Atrial septal defect is the most common type of congenital heart diseases. Interventional closure is currently the best treatment
for atrial septal defect. However, atrial septal defect combined with severe pulmonary hypertension remains a clinical problem. We
applied a perforated occlude to the clinical treatment of atrial septal defect with severe pulmonary hypertension and achieved good
results. As the pulmonary pressure gradually went down, the reserved hole of the occlude can be blocked latterly
Closure of an atrial septal defect (ASD) with severe pulmonary
artery hypertension (PAH) is discouraged, since a serious rise in
pulmonary pressure will be fatal. In patients with ASD and severe
pulmonary hypertension, it is critically important to identify
whether the PHT is reversible before considering transcatheter
or surgical closure. As to the reversible PHT, manual fenestrated
device closure will be effective. Here we reported a patient with
ASD and severe PHT who firstly received percutaneous closure of
the defect with a manual fenestrated device.

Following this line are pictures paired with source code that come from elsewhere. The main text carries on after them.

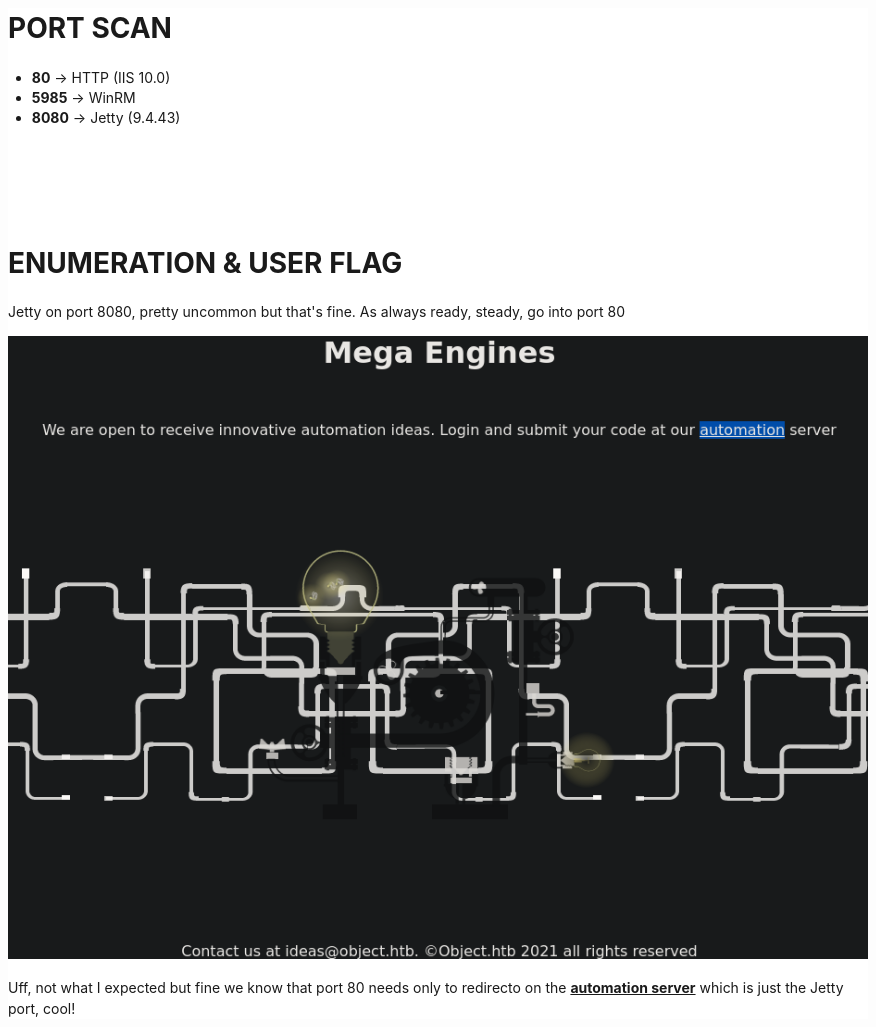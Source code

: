 # PORT SCAN
 * **80** &#8594; HTTP (IIS 10.0)
 * **5985** &#8594; WinRM
 * **8080** &#8594; Jetty (9.4.43)

<br><br><br>

# ENUMERATION & USER FLAG
Jetty on port 8080, pretty uncommon but that's fine. As always ready, steady, go into port 80

![2212aa938b6cc381bb9e0a0161d86a77.png](img/2212aa938b6cc381bb9e0a0161d86a77.png)

Uff, not what I expected but fine we know that port 80 needs only to redirecto on the **<u>automation server</u>** which is just the Jetty port, cool!
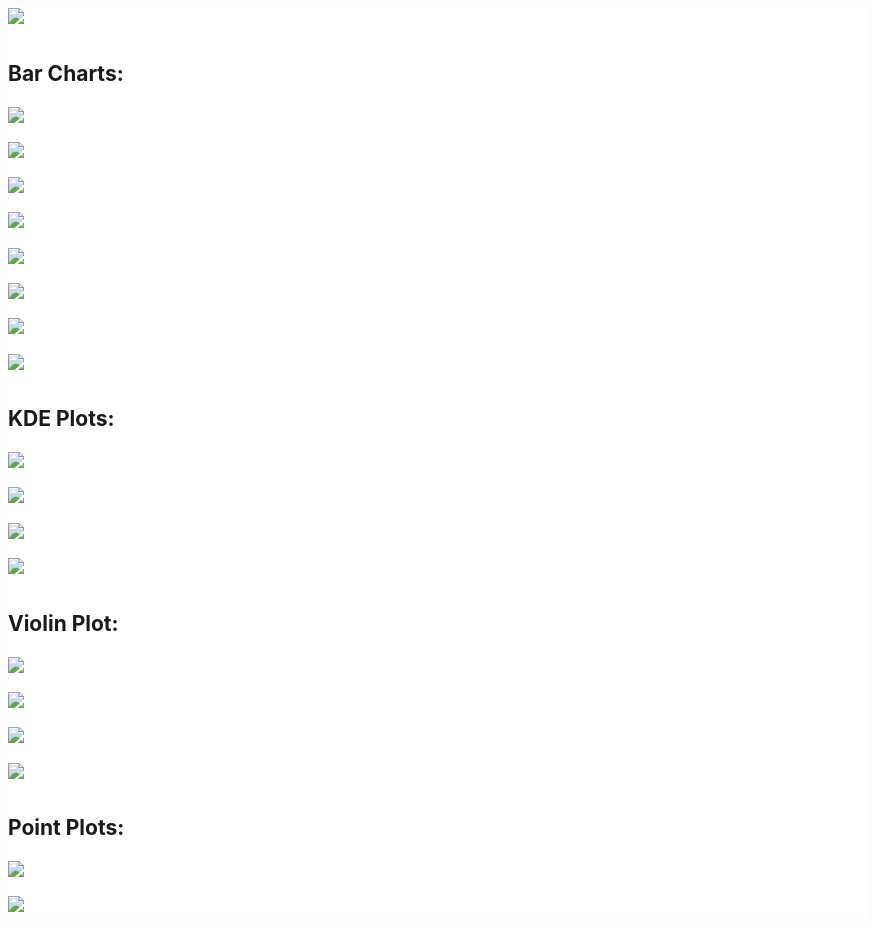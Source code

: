 ![](o27.png)

## Bar Charts:

![](o28.png)

![](o29.png)

![](o30.png)

![](o31.png)

![](o32.png)

![](o33.png)

![](o34.png)

![](o35.png)

## KDE Plots:

![](o36.png)

![](o37.png)

![](o38.png)

![](o39.png)

## Violin Plot:

![](o40.png)

![](o41.png)

![](o42.png)

![](o43.png)

## Point Plots:

![](o44.png)

![](o45.png)
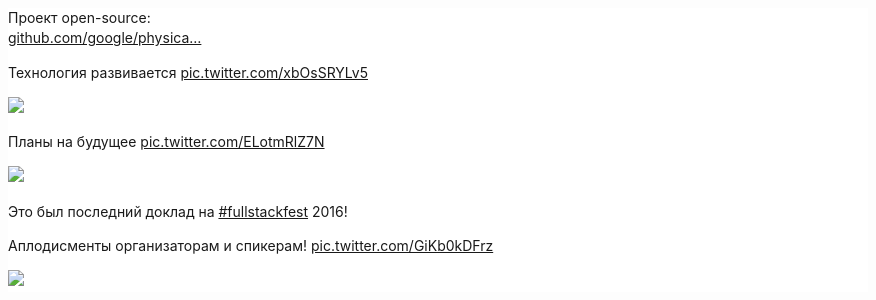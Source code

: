Проект open-source:  
[github.com/google/physica…](https://t.co/YpqAATPjsR "https://github.com/google/physical-web")

Технология развивается [pic.twitter.com/xbOsSRYLv5](https://t.co/xbOsSRYLv5)

![](https://pbs.twimg.com/media/Cr7EYGOWcAAYhPP.jpg)

Планы на будущее [pic.twitter.com/ELotmRlZ7N](https://t.co/ELotmRlZ7N)

![](https://pbs.twimg.com/media/Cr7Fdu8WAAQsV6B.jpg)

Это был последний доклад на [#fullstackfest](https://twitter.com/search?q=%23fullstackfest) 2016!

Аплодисменты организаторам и спикерам! [pic.twitter.com/GiKb0kDFrz](https://t.co/GiKb0kDFrz)

![](https://pbs.twimg.com/media/Cr7G3oBXgAA4cf6.jpg)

A 26 years old female patient, with no known cardiovascular
history, was admitted to hospital for a heart murmur at the
second intercostal space on the left sternal border. She can do
light to moderate physical activity without developing dyspnea.
The transthoracic echocardiography indicated atrial septal defect
(Type II, diameter 25mm); left-to-right bidirectional shunt, severe
pulmonary hypertension (PASP: 114mmHg); right atrium and
ventricular dilatation with tricuspid severe regurgitation (Figure
1). Blood gas analysis showed: PH: 7.36, PaO2: 77.2 mmHg, PaCO2:
36.1mmHg. The electrocardiogram was normal. Chest radiograph
demonstrated pulmonary artery segment bulging suggesting sever
PTH. Right heart catheter verified sever PTH (pulmonary artery
systolic pressure was 112mmHg). Therefore, repair or closure of
the ASD would be a high risk for a probable surge of pulmonary
artery pressure post the procedure. After serious consideration,
we decided to treat the girl by a manual fenestrated closure device.

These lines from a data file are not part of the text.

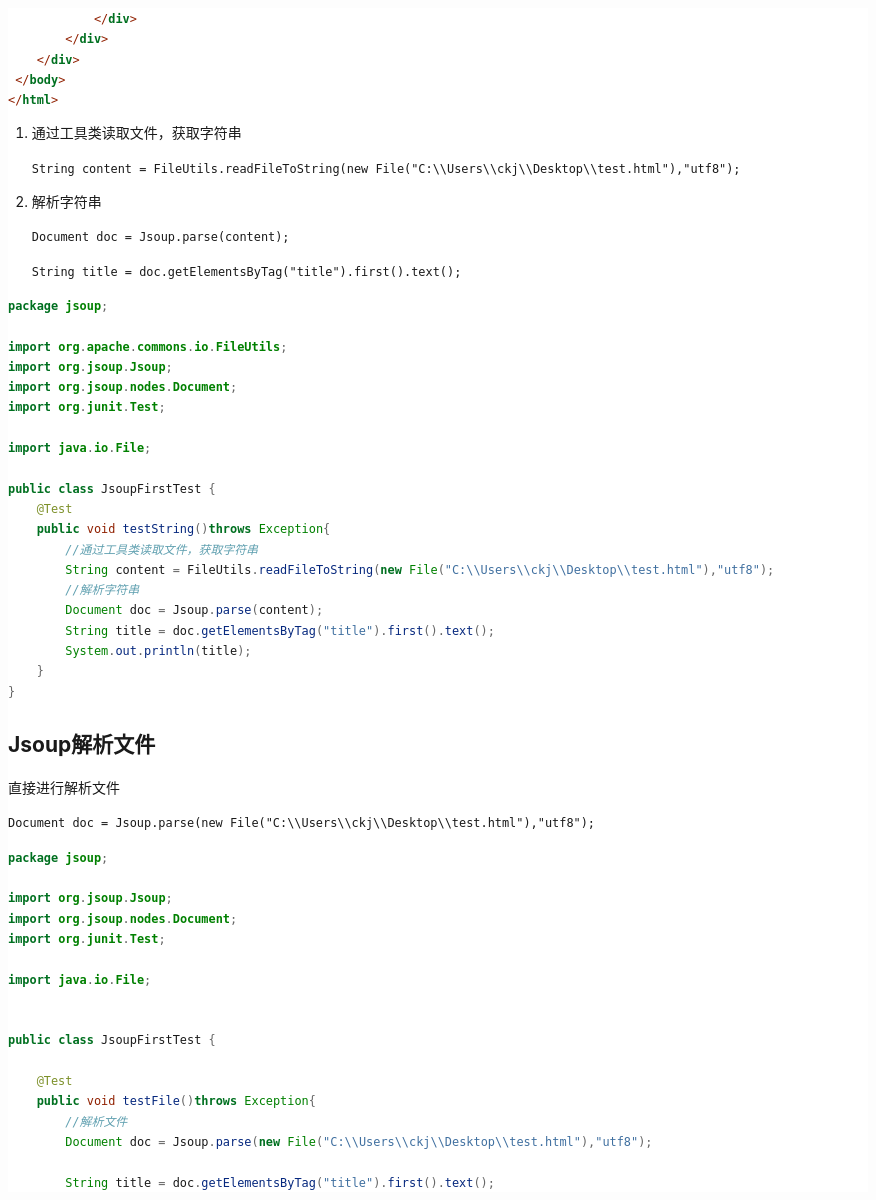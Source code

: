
 ```html
			</div>
		</div>
	</div>
 </body>
</html>
```

1. 通过工具类读取文件，获取字符串

   `String content = FileUtils.readFileToString(new File("C:\\Users\\ckj\\Desktop\\test.html"),"utf8");`

2. 解析字符串

   `Document doc = Jsoup.parse(content);`

   `String title = doc.getElementsByTag("title").first().text();`

```java
package jsoup;

import org.apache.commons.io.FileUtils;
import org.jsoup.Jsoup;
import org.jsoup.nodes.Document;
import org.junit.Test;

import java.io.File;

public class JsoupFirstTest {
    @Test
    public void testString()throws Exception{
        //通过工具类读取文件，获取字符串
        String content = FileUtils.readFileToString(new File("C:\\Users\\ckj\\Desktop\\test.html"),"utf8");
        //解析字符串
        Document doc = Jsoup.parse(content);
        String title = doc.getElementsByTag("title").first().text();
        System.out.println(title);
    }
}

```

## Jsoup解析文件

直接进行解析文件

`Document doc = Jsoup.parse(new File("C:\\Users\\ckj\\Desktop\\test.html"),"utf8");`

```java
package jsoup;

import org.jsoup.Jsoup;
import org.jsoup.nodes.Document;
import org.junit.Test;

import java.io.File;


public class JsoupFirstTest {

    @Test
    public void testFile()throws Exception{
        //解析文件
        Document doc = Jsoup.parse(new File("C:\\Users\\ckj\\Desktop\\test.html"),"utf8");

        String title = doc.getElementsByTag("title").first().text();
```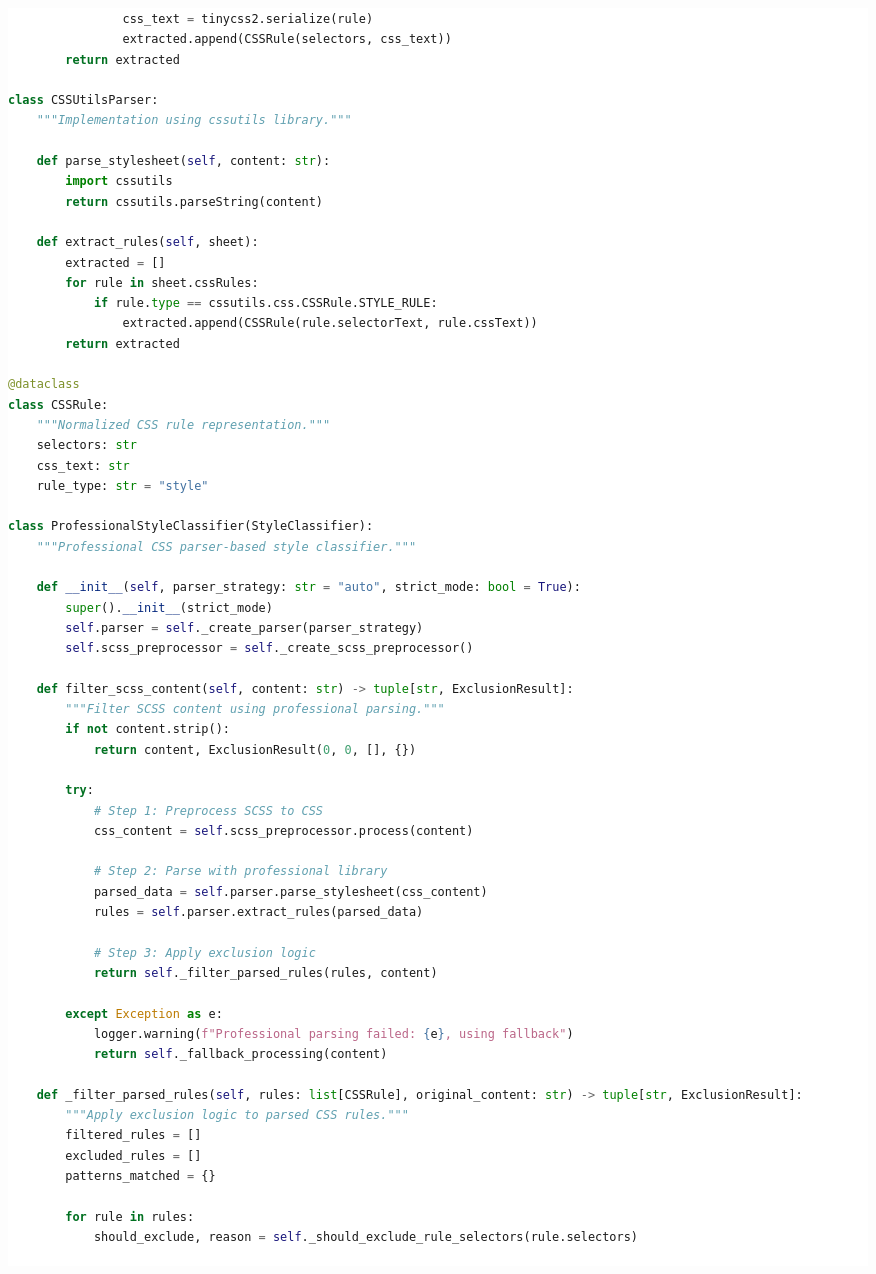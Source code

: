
 ```python
                css_text = tinycss2.serialize(rule)
                extracted.append(CSSRule(selectors, css_text))
        return extracted

class CSSUtilsParser:
    """Implementation using cssutils library."""
    
    def parse_stylesheet(self, content: str):
        import cssutils
        return cssutils.parseString(content)
    
    def extract_rules(self, sheet):
        extracted = []
        for rule in sheet.cssRules:
            if rule.type == cssutils.css.CSSRule.STYLE_RULE:
                extracted.append(CSSRule(rule.selectorText, rule.cssText))
        return extracted

@dataclass
class CSSRule:
    """Normalized CSS rule representation."""
    selectors: str
    css_text: str
    rule_type: str = "style"

class ProfessionalStyleClassifier(StyleClassifier):
    """Professional CSS parser-based style classifier."""
    
    def __init__(self, parser_strategy: str = "auto", strict_mode: bool = True):
        super().__init__(strict_mode)
        self.parser = self._create_parser(parser_strategy)
        self.scss_preprocessor = self._create_scss_preprocessor()
    
    def filter_scss_content(self, content: str) -> tuple[str, ExclusionResult]:
        """Filter SCSS content using professional parsing."""
        if not content.strip():
            return content, ExclusionResult(0, 0, [], {})
        
        try:
            # Step 1: Preprocess SCSS to CSS
            css_content = self.scss_preprocessor.process(content)
            
            # Step 2: Parse with professional library
            parsed_data = self.parser.parse_stylesheet(css_content)
            rules = self.parser.extract_rules(parsed_data)
            
            # Step 3: Apply exclusion logic
            return self._filter_parsed_rules(rules, content)
            
        except Exception as e:
            logger.warning(f"Professional parsing failed: {e}, using fallback")
            return self._fallback_processing(content)
    
    def _filter_parsed_rules(self, rules: list[CSSRule], original_content: str) -> tuple[str, ExclusionResult]:
        """Apply exclusion logic to parsed CSS rules."""
        filtered_rules = []
        excluded_rules = []
        patterns_matched = {}
        
        for rule in rules:
            should_exclude, reason = self._should_exclude_rule_selectors(rule.selectors)
            
```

Under general anesthesia and transesophageal echocardiography
(TEE) guidance, the patient was inserting a handmade fenestrated
closure device (reserved hole 5mm, Figure 2) through the right
femoral vein, occlusion of the occluder in advance. After the device
was released, TEE showed a slight left-to-right shunt. After the
procedure, the patient’s oxygen saturation was 100%. On the second
day post procedure, the girl was discharged. Echocardiography was
performed at the 2nd month and 6th month post operation, and the
PASP was 68mmhg and 34mmhg respectively. Meanwhile, tricuspid
regurgitation was reduced to mild reflux. Right atrium and right
ventricle size also decreased when compared with preoperative.
Therefore, the patient’s PHT was reversible since the pulmonary
artery pressure decreased significantly after the procedure. Thus,
after careful evaluation, we take the second stage of procedure
to re-plug the 5mm reserved hole in the ASD closure device to
eliminate the shunt (see Figure 3). The operation was successful,
and the patient was discharged the next day.
Atrial septal defect is the most common congenital heart
disease. Although considered to be a benign disease, it can still
cause serious complications and fatalities with pathophysiological
changes [1-2]. Interventional sealing has become the most effective
way to treat secondary atrial septal defects. However, for atrial septal
defect with severe pulmonary hypertension, whether the operation
under direct vision or percutaneous closure is high risky. In this case, we performed two stage procedure to treat the ASD. Firstly,
we closed the ASD with a handmade fenestrated closure device.
Such procedure has been proved effective because the occlusion
can reduce interatrial shunt, meanwhile the handmade reserved
small hole will prevent the surge of postoperative pulmonary
hypertension . Postoperative follow-up also confirmed that
pulmonary artery pressure decreased significantly, tricuspid
regurgitation also reduced, and the heart was remodeled. When the
patient’s pulmonary arterial pressure reduced to a safe range, we
completely blocked the reserved hole through the femoral venous
esophageal ultrasound guidance.
In summary, the occluder with reserved holes has a good effect
on the treatment of patients with secondary atrial septal defect with
severe pulmonary hypertension. According to the follow-up results
after surgery, the reserved holes can be re-plugged if necessary.
However, large samples of clinical data are still needed for further
study and validation.
Bruch L, Winkelmann A, Sonntag S (2010) Fenestrated occluders for
treatment of ASD in elderly patients with pulmonary hypertension and/
or right heart failure. Journal of Interventional Cardiology 21(1): 44-49.